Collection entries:

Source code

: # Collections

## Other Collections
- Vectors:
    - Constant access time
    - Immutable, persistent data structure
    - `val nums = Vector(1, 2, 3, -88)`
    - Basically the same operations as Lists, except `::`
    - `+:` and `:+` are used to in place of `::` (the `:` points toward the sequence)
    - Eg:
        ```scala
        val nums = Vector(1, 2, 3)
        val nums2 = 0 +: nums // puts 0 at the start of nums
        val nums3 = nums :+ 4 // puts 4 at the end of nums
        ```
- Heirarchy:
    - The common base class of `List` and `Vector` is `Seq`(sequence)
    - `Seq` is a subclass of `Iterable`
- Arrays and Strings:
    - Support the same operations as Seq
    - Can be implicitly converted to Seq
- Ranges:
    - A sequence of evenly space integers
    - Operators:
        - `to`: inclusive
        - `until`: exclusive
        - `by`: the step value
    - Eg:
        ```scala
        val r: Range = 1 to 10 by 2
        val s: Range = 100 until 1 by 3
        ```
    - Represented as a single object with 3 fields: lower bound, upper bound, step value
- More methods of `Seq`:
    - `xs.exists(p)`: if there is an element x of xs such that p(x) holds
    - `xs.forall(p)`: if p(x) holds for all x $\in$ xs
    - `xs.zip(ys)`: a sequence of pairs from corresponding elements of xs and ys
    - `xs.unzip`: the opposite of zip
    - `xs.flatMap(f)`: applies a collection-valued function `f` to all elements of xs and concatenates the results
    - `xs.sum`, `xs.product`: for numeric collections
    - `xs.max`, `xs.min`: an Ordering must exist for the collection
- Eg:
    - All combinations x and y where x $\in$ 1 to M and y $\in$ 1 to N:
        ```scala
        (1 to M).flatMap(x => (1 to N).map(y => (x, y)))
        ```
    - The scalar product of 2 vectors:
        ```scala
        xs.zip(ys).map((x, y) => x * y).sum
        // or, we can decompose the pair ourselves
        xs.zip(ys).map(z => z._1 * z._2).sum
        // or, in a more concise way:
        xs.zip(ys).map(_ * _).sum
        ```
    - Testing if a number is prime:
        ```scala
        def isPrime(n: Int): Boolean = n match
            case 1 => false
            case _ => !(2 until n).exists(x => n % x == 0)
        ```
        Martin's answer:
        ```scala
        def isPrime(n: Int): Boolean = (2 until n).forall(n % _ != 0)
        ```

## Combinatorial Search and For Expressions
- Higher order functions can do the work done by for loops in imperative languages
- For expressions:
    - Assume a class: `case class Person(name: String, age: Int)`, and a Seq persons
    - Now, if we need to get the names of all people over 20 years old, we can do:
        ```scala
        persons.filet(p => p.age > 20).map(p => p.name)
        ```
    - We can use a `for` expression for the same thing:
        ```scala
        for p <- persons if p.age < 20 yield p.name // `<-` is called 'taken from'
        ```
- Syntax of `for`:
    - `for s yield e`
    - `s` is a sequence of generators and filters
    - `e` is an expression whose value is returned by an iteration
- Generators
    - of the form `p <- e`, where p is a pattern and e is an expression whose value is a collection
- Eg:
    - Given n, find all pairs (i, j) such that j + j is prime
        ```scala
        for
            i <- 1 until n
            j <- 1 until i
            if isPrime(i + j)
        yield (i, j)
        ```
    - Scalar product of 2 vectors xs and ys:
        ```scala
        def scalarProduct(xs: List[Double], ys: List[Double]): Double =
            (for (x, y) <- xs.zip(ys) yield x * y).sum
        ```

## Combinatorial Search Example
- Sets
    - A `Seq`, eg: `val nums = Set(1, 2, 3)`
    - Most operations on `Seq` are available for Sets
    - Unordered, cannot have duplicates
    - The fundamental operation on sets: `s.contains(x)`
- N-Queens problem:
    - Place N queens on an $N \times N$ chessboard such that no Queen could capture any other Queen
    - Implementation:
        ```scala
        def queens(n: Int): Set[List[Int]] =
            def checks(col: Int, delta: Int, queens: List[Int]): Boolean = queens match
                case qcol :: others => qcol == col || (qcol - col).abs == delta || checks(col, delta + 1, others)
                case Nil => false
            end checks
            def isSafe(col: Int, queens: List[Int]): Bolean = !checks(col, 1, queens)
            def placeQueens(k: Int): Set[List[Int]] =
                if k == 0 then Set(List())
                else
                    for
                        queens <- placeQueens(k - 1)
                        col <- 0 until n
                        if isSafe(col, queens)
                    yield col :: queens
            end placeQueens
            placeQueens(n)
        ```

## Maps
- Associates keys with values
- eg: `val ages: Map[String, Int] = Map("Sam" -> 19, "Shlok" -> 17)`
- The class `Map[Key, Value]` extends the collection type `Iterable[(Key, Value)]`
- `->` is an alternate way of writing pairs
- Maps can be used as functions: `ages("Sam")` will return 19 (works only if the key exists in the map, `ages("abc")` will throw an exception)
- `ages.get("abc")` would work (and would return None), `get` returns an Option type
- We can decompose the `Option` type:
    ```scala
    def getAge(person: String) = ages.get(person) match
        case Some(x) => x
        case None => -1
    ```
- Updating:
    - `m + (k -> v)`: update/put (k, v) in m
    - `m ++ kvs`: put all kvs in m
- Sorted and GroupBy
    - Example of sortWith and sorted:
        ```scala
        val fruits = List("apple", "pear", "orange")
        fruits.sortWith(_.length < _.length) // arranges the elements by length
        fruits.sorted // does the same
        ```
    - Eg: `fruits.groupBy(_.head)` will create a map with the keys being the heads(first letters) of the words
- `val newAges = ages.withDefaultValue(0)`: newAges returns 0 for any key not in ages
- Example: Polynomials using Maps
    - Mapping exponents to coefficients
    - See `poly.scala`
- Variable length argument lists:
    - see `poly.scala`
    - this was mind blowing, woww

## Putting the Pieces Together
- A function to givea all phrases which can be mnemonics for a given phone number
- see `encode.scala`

• _Task objective_
All entries should be transcribed verbatim.

• _Solution for this exercise_
Source code

: # Collections

## Other Collections
- Vectors:
    - Constant access time
    - Immutable, persistent data structure
    - `val nums = Vector(1, 2, 3, -88)`
    - Basically the same operations as Lists, except `::`
    - `+:` and `:+` are used to in place of `::` (the `:` points toward the sequence)
    - Eg:
        ```scala
        val nums = Vector(1, 2, 3)
        val nums2 = 0 +: nums // puts 0 at the start of nums
        val nums3 = nums :+ 4 // puts 4 at the end of nums
        ```
- Heirarchy:
    - The common base class of `List` and `Vector` is `Seq`(sequence)
    - `Seq` is a subclass of `Iterable`
- Arrays and Strings:
    - Support the same operations as Seq
    - Can be implicitly converted to Seq
- Ranges:
    - A sequence of evenly space integers
    - Operators:
        - `to`: inclusive
        - `until`: exclusive
        - `by`: the step value
    - Eg:
        ```scala
        val r: Range = 1 to 10 by 2
        val s: Range = 100 until 1 by 3
        ```
    - Represented as a single object with 3 fields: lower bound, upper bound, step value
- More methods of `Seq`:
    - `xs.exists(p)`: if there is an element x of xs such that p(x) holds
    - `xs.forall(p)`: if p(x) holds for all x $\in$ xs
    - `xs.zip(ys)`: a sequence of pairs from corresponding elements of xs and ys
    - `xs.unzip`: the opposite of zip
    - `xs.flatMap(f)`: applies a collection-valued function `f` to all elements of xs and concatenates the results
    - `xs.sum`, `xs.product`: for numeric collections
    - `xs.max`, `xs.min`: an Ordering must exist for the collection
- Eg:
    - All combinations x and y where x $\in$ 1 to M and y $\in$ 1 to N:
        ```scala
        (1 to M).flatMap(x => (1 to N).map(y => (x, y)))
        ```
    - The scalar product of 2 vectors:
        ```scala
        xs.zip(ys).map((x, y) => x * y).sum
        // or, we can decompose the pair ourselves
        xs.zip(ys).map(z => z._1 * z._2).sum
        // or, in a more concise way:
        xs.zip(ys).map(_ * _).sum
        ```
    - Testing if a number is prime:
        ```scala
        def isPrime(n: Int): Boolean = n match
            case 1 => false
            case _ => !(2 until n).exists(x => n % x == 0)
        ```
        Martin's answer:
        ```scala
        def isPrime(n: Int): Boolean = (2 until n).forall(n % _ != 0)
        ```

## Combinatorial Search and For Expressions
- Higher order functions can do the work done by for loops in imperative languages
- For expressions:
    - Assume a class: `case class Person(name: String, age: Int)`, and a Seq persons
    - Now, if we need to get the names of all people over 20 years old, we can do:
        ```scala
        persons.filet(p => p.age > 20).map(p => p.name)
        ```
    - We can use a `for` expression for the same thing:
        ```scala
        for p <- persons if p.age < 20 yield p.name // `<-` is called 'taken from'
        ```
- Syntax of `for`:
    - `for s yield e`
    - `s` is a sequence of generators and filters
    - `e` is an expression whose value is returned by an iteration
- Generators
    - of the form `p <- e`, where p is a pattern and e is an expression whose value is a collection
- Eg:
    - Given n, find all pairs (i, j) such that j + j is prime
        ```scala
        for
            i <- 1 until n
            j <- 1 until i
            if isPrime(i + j)
        yield (i, j)
        ```
    - Scalar product of 2 vectors xs and ys:
        ```scala
        def scalarProduct(xs: List[Double], ys: List[Double]): Double =
            (for (x, y) <- xs.zip(ys) yield x * y).sum
        ```

## Combinatorial Search Example
- Sets
    - A `Seq`, eg: `val nums = Set(1, 2, 3)`
    - Most operations on `Seq` are available for Sets
    - Unordered, cannot have duplicates
    - The fundamental operation on sets: `s.contains(x)`
- N-Queens problem:
    - Place N queens on an $N \times N$ chessboard such that no Queen could capture any other Queen
    - Implementation:
        ```scala
        def queens(n: Int): Set[List[Int]] =
            def checks(col: Int, delta: Int, queens: List[Int]): Boolean = queens match
                case qcol :: others => qcol == col || (qcol - col).abs == delta || checks(col, delta + 1, others)
                case Nil => false
            end checks
            def isSafe(col: Int, queens: List[Int]): Bolean = !checks(col, 1, queens)
            def placeQueens(k: Int): Set[List[Int]] =
                if k == 0 then Set(List())
                else
                    for
                        queens <- placeQueens(k - 1)
                        col <- 0 until n
                        if isSafe(col, queens)
                    yield col :: queens
            end placeQueens
            placeQueens(n)
        ```

## Maps
- Associates keys with values
- eg: `val ages: Map[String, Int] = Map("Sam" -> 19, "Shlok" -> 17)`
- The class `Map[Key, Value]` extends the collection type `Iterable[(Key, Value)]`
- `->` is an alternate way of writing pairs
- Maps can be used as functions: `ages("Sam")` will return 19 (works only if the key exists in the map, `ages("abc")` will throw an exception)
- `ages.get("abc")` would work (and would return None), `get` returns an Option type
- We can decompose the `Option` type:
    ```scala
    def getAge(person: String) = ages.get(person) match
        case Some(x) => x
        case None => -1
    ```
- Updating:
    - `m + (k -> v)`: update/put (k, v) in m
    - `m ++ kvs`: put all kvs in m
- Sorted and GroupBy
    - Example of sortWith and sorted:
        ```scala
        val fruits = List("apple", "pear", "orange")
        fruits.sortWith(_.length < _.length) // arranges the elements by length
        fruits.sorted // does the same
        ```
    - Eg: `fruits.groupBy(_.head)` will create a map with the keys being the heads(first letters) of the words
- `val newAges = ages.withDefaultValue(0)`: newAges returns 0 for any key not in ages
- Example: Polynomials using Maps
    - Mapping exponents to coefficients
    - See `poly.scala`
- Variable length argument lists:
    - see `poly.scala`
    - this was mind blowing, woww

## Putting the Pieces Together
- A function to givea all phrases which can be mnemonics for a given phone number
- see `encode.scala`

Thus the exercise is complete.